正說著,工坊門被推開,冷風灌進來。一個中年女人站在門口,裹著厚厚的羽絨服,手裏拎著個布袋。
“請問……這裏是做記憶盒子的嗎?”女人的聲音有點抖,不知是冷還是緊張。
林曉從裏間出來——她現在大部分時間在裏間工作,那裏有取暖器,更暖和。
“是的,請進。”她微笑著說,“外麵冷,進來坐。”
女人進來,有些侷促地環顧工坊。她的目光在牆上掛的木雕、架子上擺的盒子、工作台上散落的工具上停留,最後落在林曉隆起的腹部上。
“您……懷孕了?”女人下意識地問。
“嗯,七個月了。”林曉扶著腰,在椅子上坐下,“您想定製什麽?”
女人這才反應過來,從布袋裏小心地取出一個相框。裏麵是張全家福——一對年輕夫妻,中間是個七八歲的男孩,笑得很開心。照片背景是海邊,陽光燦爛。
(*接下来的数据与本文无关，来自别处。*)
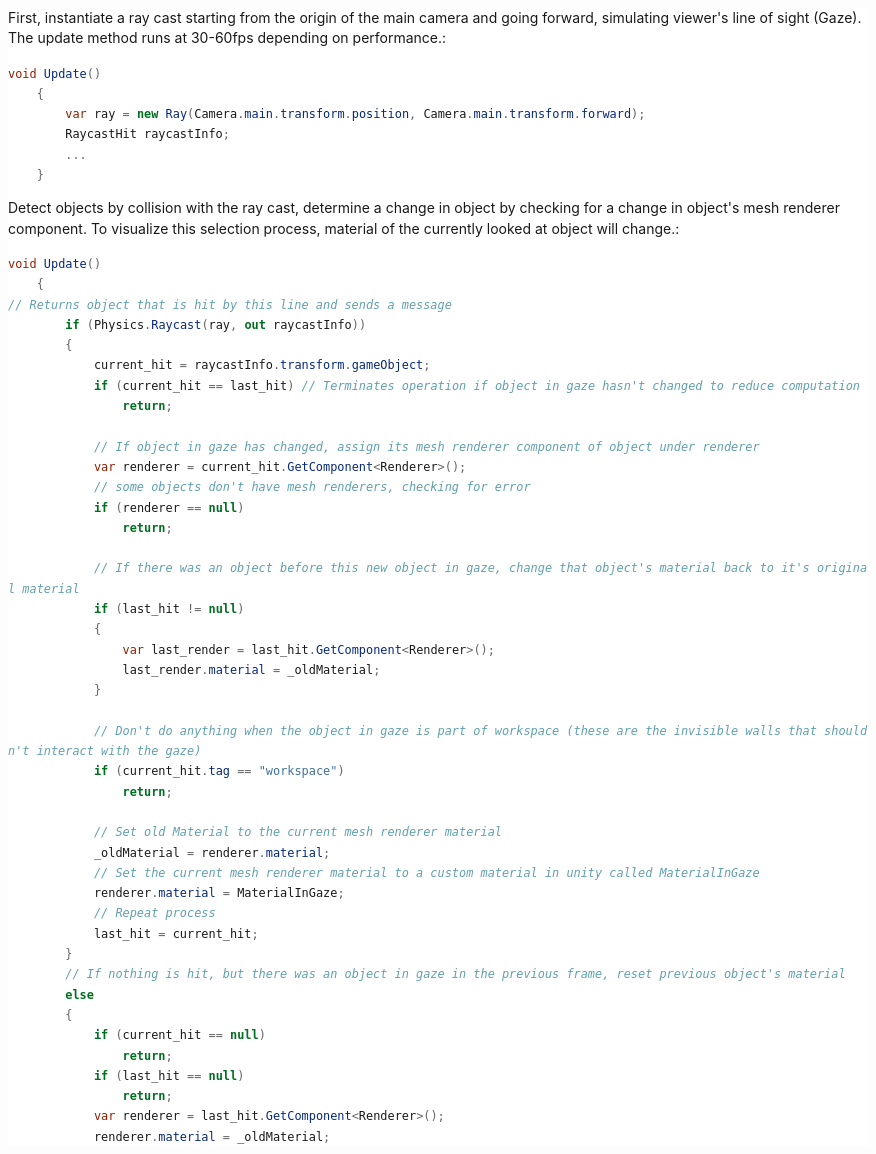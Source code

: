 First, instantiate a ray cast starting from the origin of the main camera and going forward, simulating viewer's line of sight (Gaze). The update method runs at 30-60fps depending on performance.:

```csharp
void Update()
    {
        var ray = new Ray(Camera.main.transform.position, Camera.main.transform.forward);
        RaycastHit raycastInfo;
        ...
	}
```

Detect objects by collision with the ray cast, determine a change in object by checking for a change in object's mesh renderer component. To visualize this selection process, material of the currently looked at object will change.:

```csharp
void Update()
    {
// Returns object that is hit by this line and sends a message
        if (Physics.Raycast(ray, out raycastInfo))
        {
            current_hit = raycastInfo.transform.gameObject;
            if (current_hit == last_hit) // Terminates operation if object in gaze hasn't changed to reduce computation
                return;

            // If object in gaze has changed, assign its mesh renderer component of object under renderer
            var renderer = current_hit.GetComponent<Renderer>();
            // some objects don't have mesh renderers, checking for error
            if (renderer == null)
                return;

            // If there was an object before this new object in gaze, change that object's material back to it's original material
            if (last_hit != null)
            {
                var last_render = last_hit.GetComponent<Renderer>();
                last_render.material = _oldMaterial;
            }

            // Don't do anything when the object in gaze is part of workspace (these are the invisible walls that shouldn't interact with the gaze)
            if (current_hit.tag == "workspace")
                return;

            // Set old Material to the current mesh renderer material
            _oldMaterial = renderer.material;
            // Set the current mesh renderer material to a custom material in unity called MaterialInGaze
            renderer.material = MaterialInGaze;
            // Repeat process
            last_hit = current_hit;
        }
        // If nothing is hit, but there was an object in gaze in the previous frame, reset previous object's material
        else
        {
            if (current_hit == null)
                return;
            if (last_hit == null)
                return;
            var renderer = last_hit.GetComponent<Renderer>();
            renderer.material = _oldMaterial;
```
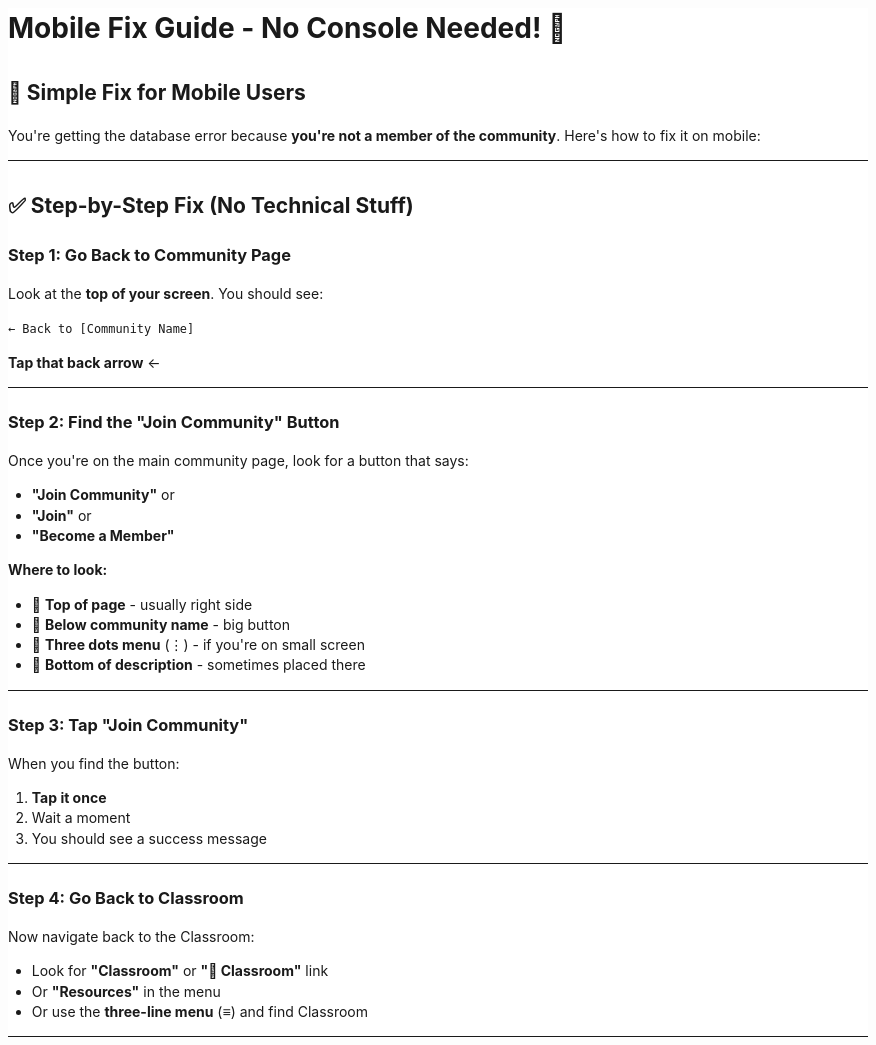 # Mobile Fix Guide - No Console Needed! 📱

## 🎯 Simple Fix for Mobile Users

You're getting the database error because **you're not a member of the community**. Here's how to fix it on mobile:

---

## ✅ Step-by-Step Fix (No Technical Stuff)

### Step 1: Go Back to Community Page

Look at the **top of your screen**. You should see:
```
← Back to [Community Name]
```

**Tap that back arrow** ← 

---

### Step 2: Find the "Join Community" Button

Once you're on the main community page, look for a button that says:
- **"Join Community"** or
- **"Join"** or
- **"Become a Member"**

**Where to look:**
- 📍 **Top of page** - usually right side
- 📍 **Below community name** - big button
- 📍 **Three dots menu** (⋮) - if you're on small screen
- 📍 **Bottom of description** - sometimes placed there

---

### Step 3: Tap "Join Community"

When you find the button:
1. **Tap it once**
2. Wait a moment
3. You should see a success message

---

### Step 4: Go Back to Classroom

Now navigate back to the Classroom:
- Look for **"Classroom"** or **"📂 Classroom"** link
- Or **"Resources"** in the menu
- Or use the **three-line menu** (≡) and find Classroom

---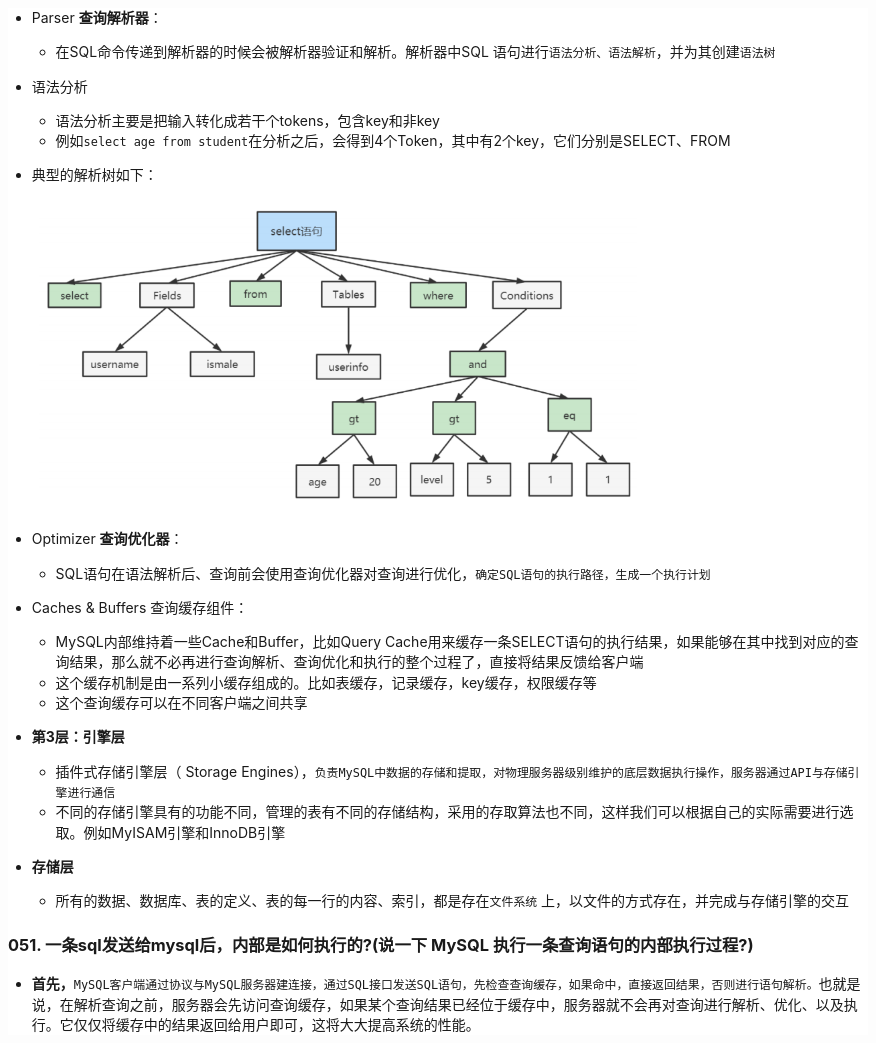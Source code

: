   - Parser **查询解析器**：
    - 在SQL命令传递到解析器的时候会被解析器验证和解析。解析器中SQL 语句进行`语法分析、语法解析`，并为其创建`语法树`

  - 语法分析
    - 语法分析主要是把输入转化成若干个tokens，包含key和非key
    - 例如`select age from student`在分析之后，会得到4个Token，其中有2个key，它们分别是SELECT、FROM

  - 典型的解析树如下：

    <img src=".\SQL_pic\020.png" style="zoom:67%;" />

  - Optimizer **查询优化器**：
    - SQL语句在语法解析后、查询前会使用查询优化器对查询进行优化，`确定SQL语句的执行路径，生成一个执行计划`

  - Caches & Buffers 查询缓存组件：
    - MySQL内部维持着一些Cache和Buffer，比如Query Cache用来缓存一条SELECT语句的执行结果，如果能够在其中找到对应的查询结果，那么就不必再进行查询解析、查询优化和执行的整个过程了，直接将结果反馈给客户端
    - 这个缓存机制是由一系列小缓存组成的。比如表缓存，记录缓存，key缓存，权限缓存等
    - 这个查询缓存可以在不同客户端之间共享 

- **第3层：引擎层**
  - 插件式存储引擎层（ Storage Engines），`负责MySQL中数据的存储和提取，对物理服务器级别维护的底层数据执行操作，服务器通过API与存储引擎进行通信`
  - 不同的存储引擎具有的功能不同，管理的表有不同的存储结构，采用的存取算法也不同，这样我们可以根据自己的实际需要进行选取。例如MyISAM引擎和InnoDB引擎
- **存储层**
  - 所有的数据、数据库、表的定义、表的每一行的内容、索引，都是存在`文件系统` 上，以文件的方式存在，并完成与存储引擎的交互

### 051. 一条sql发送给mysql后，内部是如何执行的?(说一下 MySQL 执行一条查询语句的内部执行过程?)

- **首先，**`MySQL客户端通过协议与MySQL服务器建连接，通过SQL接口发送SQL语句，先检查查询缓存，如果命中，直接返回结果，否则进行语句解析。`也就是说，在解析查询之前，服务器会先访问查询缓存，如果某个查询结果已经位于缓存中，服务器就不会再对查询进行解析、优化、以及执行。它仅仅将缓存中的结果返回给用户即可，这将大大提高系统的性能。
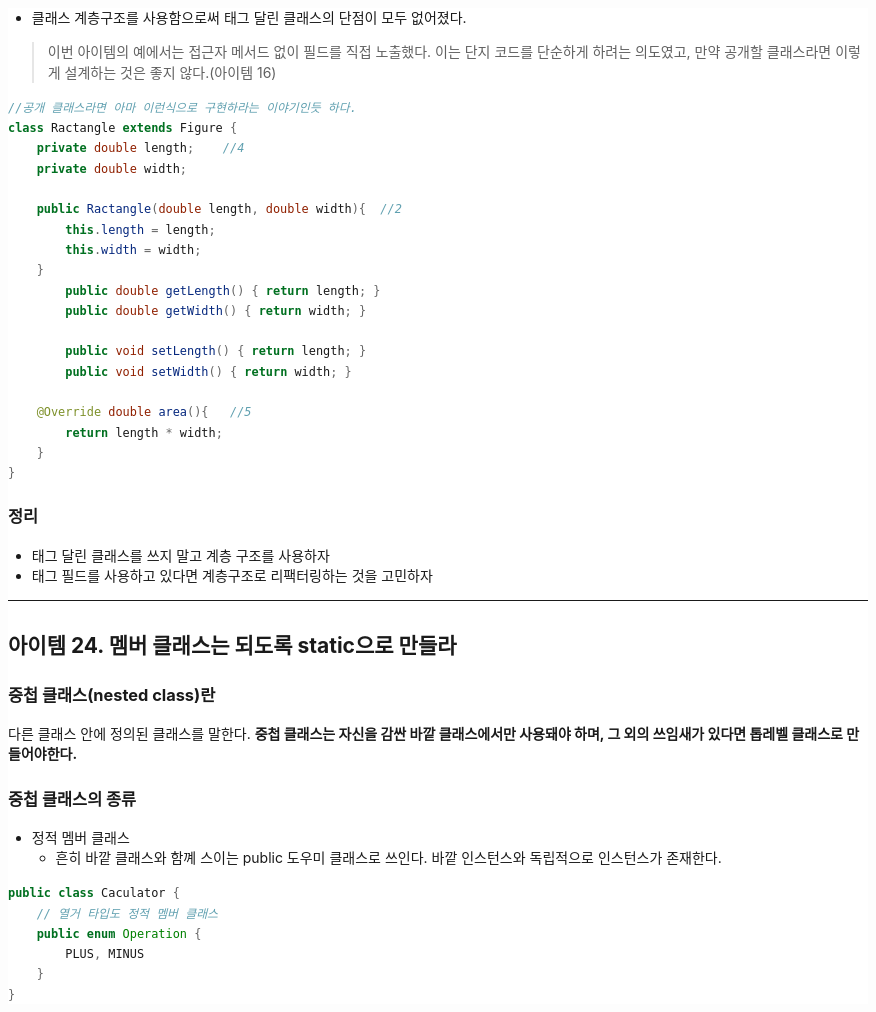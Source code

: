 - 클래스 계층구조를 사용함으로써 태그 달린 클래스의 단점이 모두 없어졌다.

> 이번 아이템의 예에서는 접근자 메서드 없이 필드를 직접 노출했다. 이는 단지 코드를 단순하게 하려는 의도였고, 만약 공개할 클래스라면 이렇게 설계하는 것은 좋지 않다.(아이템 16)
> 

```java
//공개 클래스라면 아마 이런식으로 구현하라는 이야기인듯 하다.
class Ractangle extends Figure {
    private double length;    //4
    private double width;

    public Ractangle(double length, double width){  //2
        this.length = length;
        this.width = width;
    }
		public double getLength() { return length; }
		public double getWidth() { return width; }

		public void setLength() { return length; }
		public void setWidth() { return width; }

    @Override double area(){   //5
        return length * width;
    }
}
```

### 정리

- 태그 달린 클래스를 쓰지 말고 계층 구조를 사용하자
- 태그 필드를 사용하고 있다면 계층구조로 리팩터링하는 것을 고민하자

---

## 아이템 24. 멤버 클래스는 되도록 static으로 만들라

### 중첩 클래스(nested class)란

다른 클래스 안에 정의된 클래스를 말한다. **중첩 클래스는 자신을 감싼 바깥 클래스에서만 사용돼야 하며, 그 외의 쓰임새가 있다면 톱레벨 클래스로 만들어야한다.**

### 중첩 클래스의 종류

- 정적 멤버 클래스
    - 흔히 바깥 클래스와 함꼐 스이는 public 도우미 클래스로 쓰인다. 바깥 인스턴스와 독립적으로 인스턴스가 존재한다.

```java
public class Caculator {
    // 열거 타입도 정적 멤버 클래스 
    public enum Operation {
        PLUS, MINUS
    }
}
```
“這是我兒子。”女人指著照片裏的男孩,“今年八月……車禍。”
林曉的心一沉。她看向陳默,陳默已經放下手中的活,走過來。
“他八歲,上小學二年級。”女人繼續說,聲音越來越低,“那天放學,我和他爸都加班,讓他自己回家。過馬路時……司機酒駕。”
工坊裏很安靜,隻有取暖器嗡嗡的響聲。
“這些,”女人又從布袋裏拿出一個小鐵盒,“是他留下的東西。最喜歡的恐龍橡皮,考試得的獎狀,畫的全家福,還有……”她開啟鐵盒最下層,是一小撮用紅繩紮著的頭發,“第一次剪的胎發。”
陳默接過鐵盒。很輕,但捧在手裏沉甸甸的。
“我們想……給他做個盒子。”女人眼圈紅了,“不用太大,能裝下這些就行。但……要好看,要像他,活潑的,明亮的。”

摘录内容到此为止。